> _The task_
Go through the lines below and tally each one holding "algebraic". Write only the total.

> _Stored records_
------

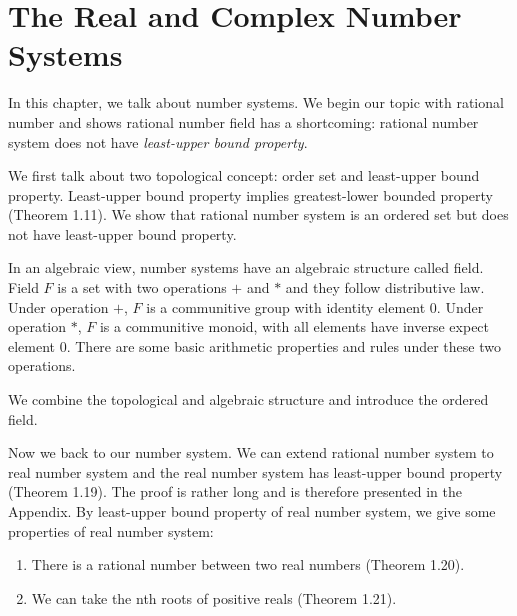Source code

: % 
\chapter{The Real and Complex Number Systems}
In this chapter, we talk about number systems. We begin our topic with rational number and shows rational number field has
a shortcoming: rational number system does not have \emph{least-upper bound property}.\par 
We first talk about two topological concept: order set and least-upper bound property. Least-upper bound property implies greatest-lower bounded property (Theorem 1.11). We show that rational number system is an ordered set but does not have least-upper bound property.\par
In an algebraic view, number systems have an algebraic structure called field. Field $F$ is a set with two operations $+$ and $*$ and they follow distributive law. Under operation $+$, $F$ is a communitive group with identity element 0. Under operation $*$, $F$ is a communitive monoid, with all elements have inverse expect element 0. There are some basic arithmetic properties and rules under these two operations.\par
We combine the topological and algebraic structure and introduce the ordered field.\par
Now we back to our number system. We can extend rational number system to real number system and the real number system has least-upper bound property (Theorem 1.19). The proof is rather long and is therefore presented in the Appendix. By least-upper bound property of real number system, we give some properties of real number system:
\begin{enumerate}
    \item There is a rational number between two real numbers (Theorem 1.20).
    \item We can take the nth roots of positive reals (Theorem 1.21).
\end{enumerate}\par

------

> _Exercise response_
2